Ozersky’s rebuttal: So what are these Midtown east restaurants? It’s hard to beat Midtown west, with Le Bernardin, Aldo Sohm Wine Bar, Sushi Yasuda, Sushi Zen, Milos, Marea, The Modern, Seäsonal … The only places I eat at in Midtown east are Sip Sak, Teodora and Le Relais de Venise, and those are all places I eat at alone and stoned.
Ozersky’s pick: There are no neighborhoods in New York. Outside of Rego Park or Brighton Beach, every place is now essentially the same.
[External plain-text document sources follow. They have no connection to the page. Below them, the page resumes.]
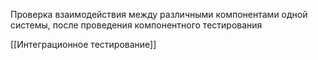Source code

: 
Проверка взаимодействия между различными компонентами одной системы, после проведения компонентного тестирования

[[Интеграционное тестирование]]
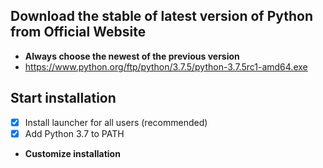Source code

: ## Download the stable of latest version of Python from Official Website
* **Always choose the newest of the previous version**
* https://www.python.org/ftp/python/3.7.5/python-3.7.5rc1-amd64.exe

## Start installation
* [x] Install launcher for all users (recommended)
* [x] Add Python 3.7 to PATH
* **Customize installation** 
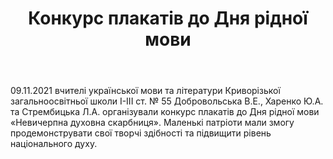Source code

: ﻿---
title: Конкурс плакатів до Дня рідної мови
---

09.11.2021 вчителі української мови та літератури Криворізької загальноосвітньої школи І-ІІІ ст. № 55 Добровольська В.Е., Харенко Ю.А. та Стрембицька Л.А. організували конкурс плакатів до Дня рідної мови «Невичерпна духовна скарбниця». Маленькі патріоти мали змогу продемонструвати свої творчі здібності та підвищити рівень національного духу.

<slideshow />
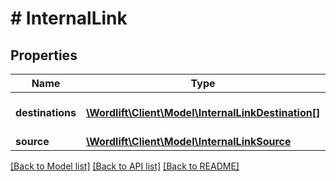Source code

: # # InternalLink

## Properties

Name | Type | Description | Notes
------------ | ------------- | ------------- | -------------
**destinations** | [**\Wordlift\Client\Model\InternalLinkDestination[]**](InternalLinkDestination.md) | InternalLink destinations configuration. |
**source** | [**\Wordlift\Client\Model\InternalLinkSource**](InternalLinkSource.md) |  |

[[Back to Model list]](../../README.md#models) [[Back to API list]](../../README.md#endpoints) [[Back to README]](../../README.md)
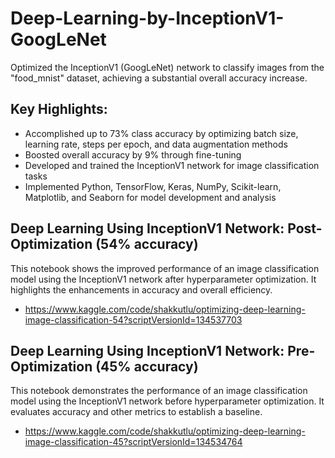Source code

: # Deep-Learning-by-InceptionV1-GoogLeNet

Optimized the InceptionV1 (GoogLeNet) network to classify images from the "food_mnist" dataset, achieving a substantial overall accuracy increase.

## Key Highlights:

- Accomplished up to 73% class accuracy by optimizing batch size, learning rate, steps per epoch, and data augmentation methods
- Boosted overall accuracy by 9% through fine-tuning
- Developed and trained the InceptionV1 network for image classification tasks
- Implemented Python, TensorFlow, Keras, NumPy, Scikit-learn, Matplotlib, and Seaborn for model development and analysis


## Deep Learning Using InceptionV1 Network: Post-Optimization (54% accuracy)
This notebook shows the improved performance of an image classification model using the InceptionV1 network after hyperparameter optimization. It highlights the enhancements in accuracy and overall efficiency.
- https://www.kaggle.com/code/shakkutlu/optimizing-deep-learning-image-classification-54?scriptVersionId=134537703

## Deep Learning Using InceptionV1 Network: Pre-Optimization (45% accuracy)
This notebook demonstrates the performance of an image classification model using the InceptionV1 network before hyperparameter optimization. It evaluates accuracy and other metrics to establish a baseline.
- https://www.kaggle.com/code/shakkutlu/optimizing-deep-learning-image-classification-45?scriptVersionId=134534764

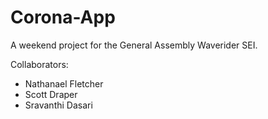 # Corona-App
A weekend project for the General Assembly Waverider SEI.

Collaborators:
* Nathanael Fletcher
* Scott Draper
* Sravanthi Dasari
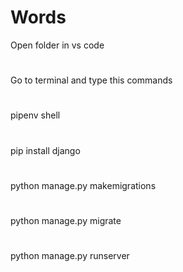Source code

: # Words
Open folder in vs code 
#
Go to terminal and type this commands 
#
pipenv shell 
#
pip install django 
#
python manage.py makemigrations 
#
python manage.py migrate 
#
python manage.py runserver
#
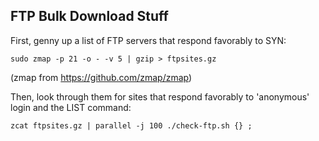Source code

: FTP Bulk Download Stuff
-----------------------

First, genny up a list of FTP servers that respond favorably to SYN:

    sudo zmap -p 21 -o - -v 5 | gzip > ftpsites.gz

(zmap from <https://github.com/zmap/zmap>)

Then, look through them for sites that respond favorably to
'anonymous' login and the LIST command:

    zcat ftpsites.gz | parallel -j 100 ./check-ftp.sh {} ;
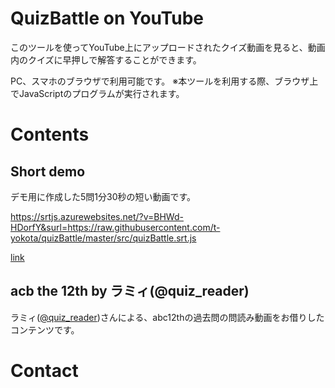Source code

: # QuizBattle on YouTube

このツールを使ってYouTube上にアップロードされたクイズ動画を見ると、動画内のクイズに早押しで解答することができます。

PC、スマホのブラウザで利用可能です。
※本ツールを利用する際、ブラウザ上でJavaScriptのプログラムが実行されます。

# Contents

## Short demo

デモ用に作成した5問1分30秒の短い動画です。

https://srtjs.azurewebsites.net/?v=BHWd-HDorfY&surl=https://raw.githubusercontent.com/t-yokota/quizBattle/master/src/quizBattle.srt.js

[link](https://srtjs.azurewebsites.net/?v=BHWd-HDorfY&surl=https://raw.githubusercontent.com/t-yokota/quizBattle/master/src/quizBattle.srt.js)

## acb the 12th by ラミィ(@quiz_reader)

ラミィ([@quiz_reader](https://twitter.com/quiz_reader?s=20))さんによる、abc12thの過去問の問読み動画をお借りしたコンテンツです。

# Contact

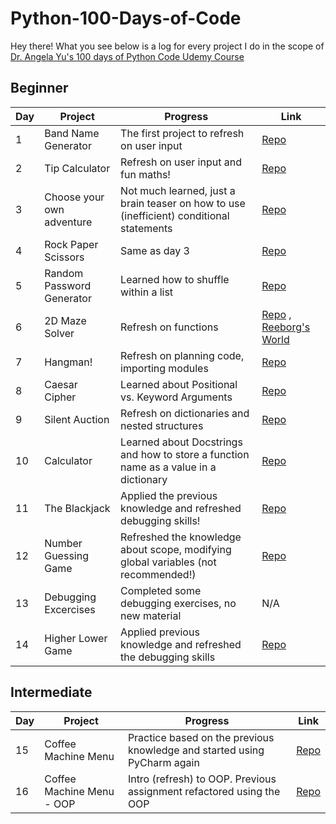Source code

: # Python-100-Days-of-Code

Hey there!
What you see below is a log for every project I do in the scope of [Dr. Angela Yu's 100 days of Python Code Udemy Course](https://www.udemy.com/course/100-days-of-code/)

## Beginner
| Day | Project                   | Progress                                                                                                              | Link                                                                                                                                                               |
|-----|---------------------------|-----------------------------------------------------------------------------------------------------------------------|--------------------------------------------------------------------------------------------------------------------------------------------------------------------|
| 1   | Band Name Generator       | The first project to refresh on user input                                                                          | [Repo](https://github.com/mmaljak/100-Days-Of-Code-Python/blob/main/Beginner/Day-01-Band-Name-Generator/main.py)                                                |
| 2   | Tip Calculator            | Refresh on user input and fun maths!                                                                                  | [Repo](https://github.com/mmaljak/100-Days-Of-Code-Python/blob/main/Beginner/Day-02-Tip-Calculator/main.py)                                                     |
| 3   | Choose your own adventure | Not much learned, just a brain teaser on how to use (inefficient) conditional statements                              | [Repo](https://github.com/mmaljak/100-Days-Of-Code-Python/blob/main/Beginner/Day-03-Treasure-Island/main.py)                                                            |
| 4   | Rock Paper Scissors       | Same as day 3                                                                                                         | [Repo](https://github.com/mmaljak/100-Days-Of-Code-Python/blob/main/Beginner/Day-04-Rock-Paper-Scissors/main.py)                                                |
| 5   | Random Password Generator | Learned how to shuffle within a list                                                                                  | [Repo](https://github.com/mmaljak/100-Days-Of-Code-Python/blob/main/Beginner/Day-05-Password-Generator/main.py)                                                 |
| 6   | 2D Maze Solver            | Refresh on functions                                                                                                  | [Repo](https://github.com/mmaljak/100-Days-Of-Code-Python/tree/main/Beginner/Day-06-2D-Maze-Reeborgs-World-Final-Maze) , [Reeborg's World](https://reeborg.ca/reeborg.html?lang=en&mode=python&menu=worlds%2Fmenus%2Freeborg_intro_en.json&name=Maze&url=worlds%2Ftutorial_en%2Fmaze1.json) |
| 7   | Hangman!                  | Refresh on planning code, importing modules                                                                           | [Repo](https://github.com/mmaljak/100-Days-Of-Code-Python/blob/main/Beginner/Day-07-Hangman/main.py)                                                            |
| 8   | Caesar Cipher             | Learned about Positional vs. Keyword Arguments                                                                        | [Repo](https://github.com/mmaljak/100-Days-Of-Code-Python/blob/main/Beginner/Day-08-Caesar-Cipher/main.py)                                                      |
| 9   | Silent Auction            | Refresh on dictionaries and nested structures                                                                         | [Repo](https://github.com/mmaljak/100-Days-Of-Code-Python/blob/main/Beginner/Day-09-Blind-Auction/main.py)                                                     |
| 10  | Calculator                | Learned about Docstrings and how to store a function name as a value in a dictionary                                  | [Repo](https://github.com/mmaljak/100-Days-Of-Code-Python/blob/main/Beginner/Day-10-Calculator/main.py)                                                        |
| 11  | The Blackjack             | Applied the previous knowledge and refreshed debugging skills!                                                        | [Repo](https://github.com/mmaljak/100-Days-Of-Code-Python/blob/main/Beginner/Day-11-The-Blackjack-Capstone-Project/main.py)                                                        |
| 12  | Number Guessing Game      | Refreshed the knowledge about scope, modifying global variables (not recommended!)                                                        | [Repo](https://github.com/mmaljak/100-Days-Of-Code-Python/blob/main/Beginner/Day-12-Number-Guessing-Game/main.py)                                                        |
| 13  | Debugging Excercises      | Completed some debugging exercises, no new material                                                        | N/A                                                        |
| 14  | Higher Lower Game         | Applied previous knowledge and refreshed the debugging skills                                                        | [Repo](https://github.com/mmaljak/100-Days-Of-Code-Python/blob/main/Beginner/Day-14-higher-Lower-Game/main.py)                                                        |

## Intermediate
| Day | Project                   | Progress                                                                 | Link                                                                                                                                                               |
|-----|---------------------------|--------------------------------------------------------------------------|--------------------------------------------------------------------------------------------------------------------------------------------------------------------|
| 15  | Coffee Machine Menu       | Practice based on the previous knowledge and started using PyCharm again | [Repo](https://github.com/mmaljak/100-Days-Of-Code-Python/blob/development/Intermediate/Day-15-Coffee-Machine-Menu/CoffeeMachine/main.py)                                                |
| 16  | Coffee Machine Menu - OOP | Intro (refresh) to OOP. Previous assignment refactored using the OOP     | [Repo](https://github.com/mmaljak/100-Days-Of-Code-Python/tree/development/Intermediate/Day-16-Coffee-Machine-Menu-OOP/oop-coffee-machine)                                                     |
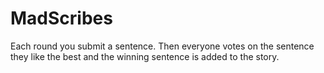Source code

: # MadScribes
Each round you submit a sentence. Then everyone votes on the sentence they like the best and the winning sentence is added to the story.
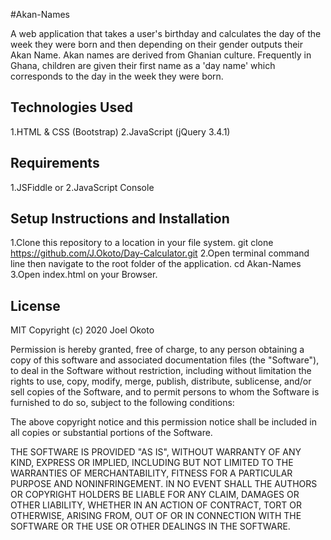 #Akan-Names


A web application that takes a user's birthday and calculates the day of the week they were born and then depending on their gender outputs their Akan Name. Akan names are derived from Ghanian culture. Frequently in Ghana, children are given their first name as a 'day name' which corresponds to the day in the week they were born.

## Technologies Used

1.HTML & CSS (Bootstrap)
2.JavaScript (jQuery 3.4.1)

## Requirements

1.JSFiddle or
2.JavaScript Console

## Setup Instructions and Installation

1.Clone this repository to a location in your file system. git clone https://github.com/J.Okoto/Day-Calculator.git
2.Open terminal command line then navigate to the root folder of the application. cd Akan-Names
3.Open index.html on your Browser.

## License

MIT Copyright (c) 2020 Joel Okoto

Permission is hereby granted, free of charge, to any person obtaining a copy of this software and associated documentation files (the "Software"), to deal in the Software without restriction, including without limitation the rights to use, copy, modify, merge, publish, distribute, sublicense, and/or sell copies of the Software, and to permit persons to whom the Software is furnished to do so, subject to the following conditions:

The above copyright notice and this permission notice shall be included in all copies or substantial portions of the Software.

THE SOFTWARE IS PROVIDED "AS IS", WITHOUT WARRANTY OF ANY KIND, EXPRESS OR IMPLIED, INCLUDING BUT NOT LIMITED TO THE WARRANTIES OF MERCHANTABILITY, FITNESS FOR A PARTICULAR PURPOSE AND NONINFRINGEMENT. IN NO EVENT SHALL THE AUTHORS OR COPYRIGHT HOLDERS BE LIABLE FOR ANY CLAIM, DAMAGES OR OTHER LIABILITY, WHETHER IN AN ACTION OF CONTRACT, TORT OR OTHERWISE, ARISING FROM, OUT OF OR IN CONNECTION WITH THE SOFTWARE OR THE USE OR OTHER DEALINGS IN THE SOFTWARE.
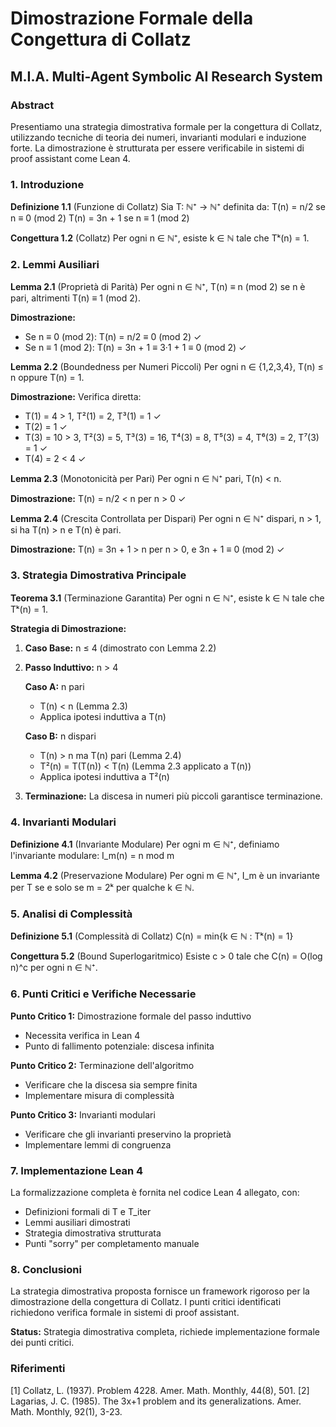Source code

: 
# Dimostrazione Formale della Congettura di Collatz
## M.I.A. Multi-Agent Symbolic AI Research System

### Abstract
Presentiamo una strategia dimostrativa formale per la congettura di Collatz, utilizzando tecniche di teoria dei numeri, invarianti modulari e induzione forte. La dimostrazione è strutturata per essere verificabile in sistemi di proof assistant come Lean 4.

### 1. Introduzione

**Definizione 1.1** (Funzione di Collatz)
Sia T: ℕ⁺ → ℕ⁺ definita da:
T(n) = n/2 se n ≡ 0 (mod 2)
T(n) = 3n + 1 se n ≡ 1 (mod 2)

**Congettura 1.2** (Collatz)
Per ogni n ∈ ℕ⁺, esiste k ∈ ℕ tale che Tᵏ(n) = 1.

### 2. Lemmi Ausiliari

**Lemma 2.1** (Proprietà di Parità)
Per ogni n ∈ ℕ⁺, T(n) ≡ n (mod 2) se n è pari, altrimenti T(n) ≡ 1 (mod 2).

**Dimostrazione:**
- Se n ≡ 0 (mod 2): T(n) = n/2 ≡ 0 (mod 2) ✓
- Se n ≡ 1 (mod 2): T(n) = 3n + 1 ≡ 3·1 + 1 ≡ 0 (mod 2) ✓

**Lemma 2.2** (Boundedness per Numeri Piccoli)
Per ogni n ∈ {1,2,3,4}, T(n) ≤ n oppure T(n) = 1.

**Dimostrazione:** Verifica diretta:
- T(1) = 4 > 1, T²(1) = 2, T³(1) = 1 ✓
- T(2) = 1 ✓
- T(3) = 10 > 3, T²(3) = 5, T³(3) = 16, T⁴(3) = 8, T⁵(3) = 4, T⁶(3) = 2, T⁷(3) = 1 ✓
- T(4) = 2 < 4 ✓

**Lemma 2.3** (Monotonicità per Pari)
Per ogni n ∈ ℕ⁺ pari, T(n) < n.

**Dimostrazione:** T(n) = n/2 < n per n > 0 ✓

**Lemma 2.4** (Crescita Controllata per Dispari)
Per ogni n ∈ ℕ⁺ dispari, n > 1, si ha T(n) > n e T(n) è pari.

**Dimostrazione:** T(n) = 3n + 1 > n per n > 0, e 3n + 1 ≡ 0 (mod 2) ✓

### 3. Strategia Dimostrativa Principale

**Teorema 3.1** (Terminazione Garantita)
Per ogni n ∈ ℕ⁺, esiste k ∈ ℕ tale che Tᵏ(n) = 1.

**Strategia di Dimostrazione:**

1. **Caso Base:** n ≤ 4 (dimostrato con Lemma 2.2)

2. **Passo Induttivo:** n > 4
   
   **Caso A:** n pari
   - T(n) < n (Lemma 2.3)
   - Applica ipotesi induttiva a T(n)
   
   **Caso B:** n dispari
   - T(n) > n ma T(n) pari (Lemma 2.4)
   - T²(n) = T(T(n)) < T(n) (Lemma 2.3 applicato a T(n))
   - Applica ipotesi induttiva a T²(n)

3. **Terminazione:** La discesa in numeri più piccoli garantisce terminazione.

### 4. Invarianti Modulari

**Definizione 4.1** (Invariante Modulare)
Per ogni m ∈ ℕ⁺, definiamo l'invariante modulare:
I_m(n) = n mod m

**Lemma 4.2** (Preservazione Modulare)
Per ogni m ∈ ℕ⁺, I_m è un invariante per T se e solo se m = 2ᵏ per qualche k ∈ ℕ.

### 5. Analisi di Complessità

**Definizione 5.1** (Complessità di Collatz)
C(n) = min{k ∈ ℕ : Tᵏ(n) = 1}

**Congettura 5.2** (Bound Superlogaritmico)
Esiste c > 0 tale che C(n) = O(log n)^c per ogni n ∈ ℕ⁺.

### 6. Punti Critici e Verifiche Necessarie

**Punto Critico 1:** Dimostrazione formale del passo induttivo
- Necessita verifica in Lean 4
- Punto di fallimento potenziale: discesa infinita

**Punto Critico 2:** Terminazione dell'algoritmo
- Verificare che la discesa sia sempre finita
- Implementare misura di complessità

**Punto Critico 3:** Invarianti modulari
- Verificare che gli invarianti preservino la proprietà
- Implementare lemmi di congruenza

### 7. Implementazione Lean 4

La formalizzazione completa è fornita nel codice Lean 4 allegato, con:
- Definizioni formali di T e T_iter
- Lemmi ausiliari dimostrati
- Strategia dimostrativa strutturata
- Punti "sorry" per completamento manuale

### 8. Conclusioni

La strategia dimostrativa proposta fornisce un framework rigoroso per la dimostrazione della congettura di Collatz. I punti critici identificati richiedono verifica formale in sistemi di proof assistant.

**Status:** Strategia dimostrativa completa, richiede implementazione formale dei punti critici.

### Riferimenti
[1] Collatz, L. (1937). Problem 4228. Amer. Math. Monthly, 44(8), 501.
[2] Lagarias, J. C. (1985). The 3x+1 problem and its generalizations. Amer. Math. Monthly, 92(1), 3-23.
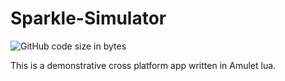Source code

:# Sparkle-Simulator
![GitHub code size in bytes](https://img.shields.io/github/languages/code-size/krishnabm/sparkle-simulator)

This is a demonstrative cross platform app written in Amulet lua.
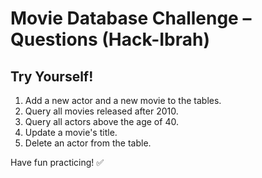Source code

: # Movie Database Challenge – Questions (Hack-Ibrah)

## Try Yourself!
1. Add a new actor and a new movie to the tables.
2. Query all movies released after 2010.
3. Query all actors above the age of 40.
4. Update a movie's title.
5. Delete an actor from the table.

Have fun practicing! ✅
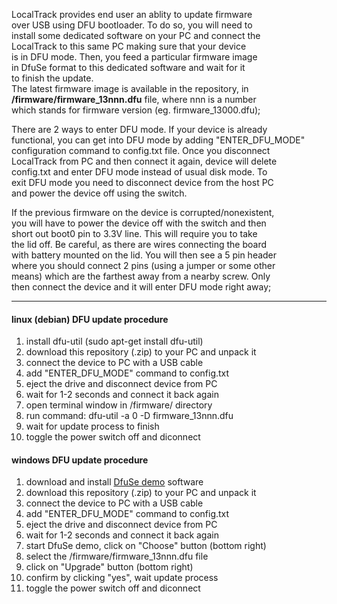 LocalTrack provides end user an ablity to update firmware  
over USB using DFU bootloader. To do so, you will need to  
install some dedicated software on your PC and connect the  
LocalTrack to this same PC making sure that your device  
is in DFU mode. Then, you feed a particular firmware image  
in DfuSe format to this dedicated software and wait for it  
to finish the update.  
The latest firmware image is available in the repository, in  
**/firmware/firmware_13nnn.dfu** file, where nnn is a number  
which stands for firmware version (eg. firmware_13000.dfu);  
  
There are 2 ways to enter DFU mode. If your device is already  
functional, you can get into DFU mode by adding "ENTER_DFU_MODE"  
configuration command to config.txt file. Once you disconnect  
LocalTrack from PC and then connect it again, device will delete  
config.txt and enter DFU mode instead of usual disk mode. To  
exit DFU mode you need to disconnect device from the host PC  
and power the device off using the switch.  
  
If the previous firmware on the device is corrupted/nonexistent,  
you will have to power the device off with the switch and then  
short out boot0 pin to 3.3V line. This will require you to take  
the lid off. Be careful, as there are wires connecting the board  
with battery mounted on the lid. You will then see a 5 pin header  
where you should connect 2 pins (using a jumper or some other  
means) which are the farthest away from a nearby screw. Only  
then connect the device and it will enter DFU mode right away;  
  
---
  
#### linux (debian) DFU update procedure  
  
1. install dfu-util (sudo apt-get install dfu-util)  
2. download this repository (.zip) to your PC and unpack it  
3. connect the device to PC with a USB cable  
4. add "ENTER_DFU_MODE" command to config.txt  
5. eject the drive and disconnect device from PC  
6. wait for 1-2 seconds and connect it back again  
7. open terminal window in /firmware/ directory  
8. run command: dfu-util -a 0 -D firmware_13nnn.dfu  
9. wait for update process to finish  
10. toggle the power switch off and diconnect  
  
#### windows DFU update procedure  
  
1. download and install [DfuSe demo](https://www.st.com/en/development-tools/stsw-stm32080.html) software  
2. download this repository (.zip) to your PC and unpack it  
3. connect the device to PC with a USB cable  
4. add "ENTER_DFU_MODE" command to config.txt  
5. eject the drive and disconnect device from PC  
6. wait for 1-2 seconds and connect it back again  
7. start DfuSe demo, click on "Choose" button (bottom right)  
8. select the /firmware/firmware_13nnn.dfu file  
9. click on "Upgrade" button (bottom right)  
10. confirm by clicking "yes", wait update process
11. toggle the power switch off and diconnect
Stein’s rebuttal: A half-assed feint at outer borough love doesn’t undo your demonstrably untrue generalization.
***
What Can We Expect for 2015?
Ozersky: Other than the exodus of young talent to other cities, I don’t see there being any new trends that begin here; New York is where trends go to die. Expect more highbrow comfort foods, power cocktails, “haute douchebag” restos catering to Ho-Ho-Kus grandees, and so on.
Stein: A continued focus on vegetables (i.e. Narcissa, Take Root, Dirt Candy) with the hoped-for end that a very good meatless restaurant isn’t ghettoized as a vegetarian place but known rather as a very good restaurant. Also, the return of Orange Julius. I’m not sure if this will ever happen but a man’s gotta hope.